ControlUDA: Controllable Diffusion-assisted Unsupervised Domain Adaptation for Cross-Weather Semantic Segmentation

Data generation is recognized as a potent strategy for unsupervised domain adaptation (UDA) pertaining semantic segmentation in adverse weathers. Nevertheless, these adverse weather scenarios encompass multiple possibilities, and high-fidelity data synthesis with controllable weather is under-researched in previous UDA works. The recent strides in large-scale text-to-image diffusion models (DM) have ushered in a novel avenue for research, enabling the generation of realistic images conditioned on semantic labels. This capability proves instrumental for cross-domain data synthesis from source to target domain owing to their shared label space. Thus, source domain labels can be paired with those generated pseudo target data for training UDA. However, from the UDA perspective, there exists several challenges for DM training: (i) ground-truth labels from target domain are missing; (ii) the prompt generator may produce vague or noisy descriptions of images from adverse weathers; (iii) existing arts often struggle to well handle the complex scene structure and geometry of urban scenes when conditioned only on semantic labels. To tackle the above issues, we propose ControlUDA, a diffusion-assisted framework tailored for UDA segmentation under adverse weather conditions. It first leverages target prior from a pre-trained segmentor for tuning the DM, compensating the missing target domain labels; It also contains UDAControlNet, a condition-fused multi-scale and prompt-enhanced network targeted at high-fidelity data generation in adverse weathers. Training UDA with our generated data brings the model performances to a new milestone (72.0 mIoU) on the popular Cityscapes-to-ACDC benchmark for adverse weathers. Furthermore, ControlUDA helps to achieve good model generalizability on unseen data.

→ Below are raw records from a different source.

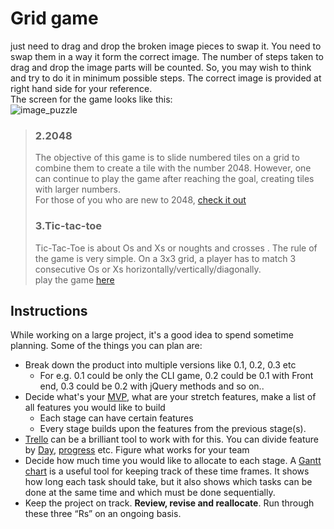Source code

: # Grid game

just need to drag and drop the broken image pieces to swap it. You need to swap them in a way it form the correct image. The number of steps taken to drag and drop the image parts will be counted. So, you may wish to think and try to do it in minimum possible steps. The correct image is provided at right hand side for your reference.  
The screen for the game looks like this:  
![image_puzzle](https://www.codeproject.com/KB/HTML/810978/lotus.jpg)
>### 2.2048
>The objective of this game is to slide numbered tiles on a grid to combine them to create a tile with the number 2048. However, one can continue to play the game after reaching the goal, creating tiles with larger numbers.  
For those of you who are new to 2048, [check it out](https://play2048.co/)
>### 3.Tic-tac-toe
>Tic-Tac-Toe is about Os and Xs or noughts and crosses . The rule of the game is very simple. On a 3x3 grid, a player has to match 3 consecutive Os or Xs horizontally/vertically/diagonally.  
play the game [here](https://playtictactoe.org/)

## Instructions
While working on a large project, it's a good idea to spend sometime planning. Some of the things you can plan are: 
- Break down the product into multiple versions like 0.1, 0.2, 0.3 etc
    - For e.g. 0.1 could be only the CLI game, 0.2 could be 0.1 with Front end, 0.3 could be 0.2 with jQuery methods and so on.. 
- Decide what's your [MVP](https://en.wikipedia.org/wiki/Minimum_viable_product), what are your stretch features, make a list of all features you would like to build
    - Each stage can have certain features 
    - Every stage builds upon the features from the previous stage(s). 
- [Trello](https://trello.com/) can be a brilliant tool to work with for this. You can divide feature by [Day](https://trello.com/b/kZsVVrc8/front-product-roadmap), [progress](https://trello.com/b/0xzkRjTH/scrum-project-management-board) etc. Figure what works for your team
- Decide how much time you would like to allocate to each stage. A [Gantt chart](https://en.wikipedia.org/wiki/Gantt_chart) is a useful tool for keeping track of these time frames. It shows how long each task should take, but it also shows which tasks can be done at the same time and which must be done sequentially.
- Keep the project on track. **Review, revise and reallocate**. Run through these three “Rs” on an ongoing basis. 
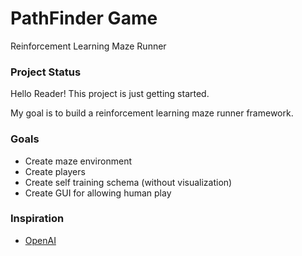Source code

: # PathFinder Game
Reinforcement Learning Maze Runner

### Project Status
Hello Reader! This project is just getting started. 

My goal is to build a reinforcement learning maze runner framework. 

### Goals

- Create maze environment 
- Create players
- Create self training schema (without visualization)
- Create GUI for allowing human play

### Inspiration
- [OpenAI](https://www.youtube.com/watch?v=kopoLzvh5jY)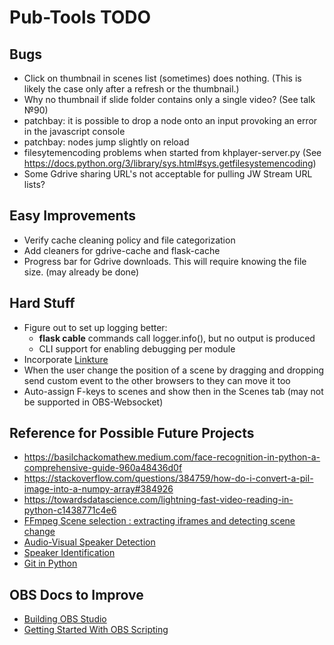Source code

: # Pub-Tools TODO

## Bugs

* Click on thumbnail in scenes list (sometimes) does nothing.
  (This is likely the case only after a refresh or the thumbnail.)
* Why no thumbnail if slide folder contains only a single video? (See talk №90)
* patchbay: it is possible to drop a node onto an input provoking an error in the javascript console
* patchbay: nodes jump slightly on reload
* filesytemencoding problems when started from khplayer-server.py (See https://docs.python.org/3/library/sys.html#sys.getfilesystemencoding)
* Some Gdrive sharing URL's not acceptable for pulling JW Stream URL lists?

## Easy Improvements

* Verify cache cleaning policy and file categorization
* Add cleaners for gdrive-cache and flask-cache
* Progress bar for Gdrive downloads. This will require knowing the file size. (may already be done)

## Hard Stuff

* Figure out to set up logging better:
  * **flask cable** commands call logger.info(), but no output is produced
  * CLI support for enabling debugging per module
* Incorporate [Linkture](https://github.com/erykjj/linkture)
* When the user change the position of a scene by dragging and dropping send custom event to the other browsers to they can move it too
* Auto-assign F-keys to scenes and show then in the Scenes tab (may not be supported in OBS-Websocket)

## Reference for Possible Future Projects

* https://basilchackomathew.medium.com/face-recognition-in-python-a-comprehensive-guide-960a48436d0f
* https://stackoverflow.com/questions/384759/how-do-i-convert-a-pil-image-into-a-numpy-array#384926
* https://towardsdatascience.com/lightning-fast-video-reading-in-python-c1438771c4e6
* [FFmpeg Scene selection : extracting iframes and detecting scene change](https://www.bogotobogo.com/FFMpeg/ffmpeg_thumbnails_select_scene_iframe.php)
* [Audio-Visual Speaker Detection](https://medium.com/@siddheshdeshpande/audio-visual-active-speaker-detection-on-video-for-ai-tools-dc297443f0be)
* [Speaker Identification](https://speechbrain.readthedocs.io/en/latest/tutorials/basics/what-can-i-do-with-speechbrain.html)
* [Git in Python](https://stackoverflow.com/questions/13166595/how-can-i-pull-a-remote-repository-with-gitpython#13166781)

## OBS Docs to Improve

* [Building OBS Studio](https://github.com/obsproject/obs-studio/wiki/Building-OBS-Studio)
* [Getting Started With OBS Scripting](https://github.com/obsproject/obs-studio/wiki/Getting-Started-With-OBS-Scripting)
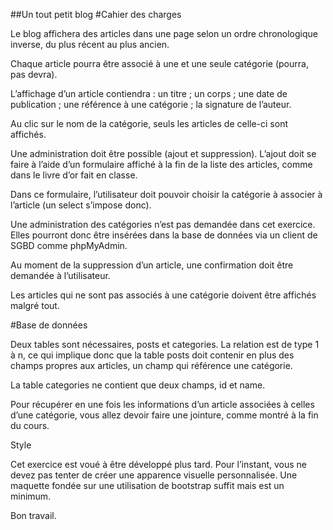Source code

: ##Un tout petit blog
#Cahier des charges

Le blog affichera des articles dans une page selon un ordre chronologique inverse, du plus récent au plus ancien.

Chaque article pourra être associé à une et une seule catégorie (pourra, pas devra).

L’affichage d’un article contiendra : un titre ; un corps ; une date de publication ; une référence à une catégorie ; la signature de l’auteur.

Au clic sur le nom de la catégorie, seuls les articles de celle-ci sont affichés.

Une administration doit être possible (ajout et suppression). L’ajout doit se faire à l’aide d’un formulaire affiché à la fin de la liste des articles, comme dans le livre d’or fait en classe.

Dans ce formulaire, l’utilisateur doit pouvoir choisir la catégorie à associer à l’article (un select s’impose donc).

Une administration des catégories n’est pas demandée dans cet exercice. Elles pourront donc être insérées dans la base de données via un client de SGBD comme phpMyAdmin.

Au moment de la suppression d’un article, une confirmation doit être demandée à l’utilisateur.

Les articles qui ne sont pas associés à une catégorie doivent être affichés malgré tout.

#Base de données

Deux tables sont nécessaires, posts et categories. La relation est de type 1 à n, ce qui implique donc que la table posts doit contenir en plus des champs propres aux articles, un champ qui référence une catégorie.

La table categories ne contient que deux champs, id et name.

Pour récupérer en une fois les informations d’un article associées à celles d’une catégorie, vous allez devoir faire une jointure, comme montré à la fin du cours.

Style

Cet exercice est voué à être développé plus tard. Pour l’instant, vous ne devez pas tenter de créer une apparence visuelle personnalisée. Une maquette fondée sur une utilisation de bootstrap suffit mais est un minimum.

Bon travail.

翻译：数据生成被认为是针对恶劣天气下语义分割的无监督域适应（UDA）的一种有效策略。然而，这些恶劣天气场景包含多种可能性，而先前UDA研究中关于可控天气的高保真数据合成尚不充分。大规模文本到图像扩散模型（DM）的最新进展开辟了新的研究方向，使得能够基于语义标签生成逼真的图像。由于源域与目标域共享相同的标签空间，这一能力对于跨域数据合成至关重要。因此，可将源域标签与生成的伪目标数据配对，用于训练UDA模型。然而，从UDA的角度来看，扩散模型的训练存在若干挑战：（i）缺少目标域的真实标签；（ii）提示生成器可能对恶劣天气的图像产生模糊或噪声描述；（iii）现有方法在仅依赖语义标签时，往往难以妥善处理城市场景的复杂结构和几何形态。为解决上述问题，我们提出ControlUDA，一种专为恶劣天气下UDA分割任务设计的扩散辅助框架。它首先利用预训练分割器中的目标域先验来微调扩散模型，弥补目标域标签缺失的问题；同时还包含UDAControlNet——一种融合条件的多尺度与增强提示网络，旨在恶劣天气下实现高保真数据生成。使用我们生成的数据训练UDA模型，可在面向恶劣天气的Cityscapes-to-ACDC基准上达到新的性能里程碑（72.0 mIoU）。此外，ControlUDA还有助于提升模型在未见数据上的泛化能力。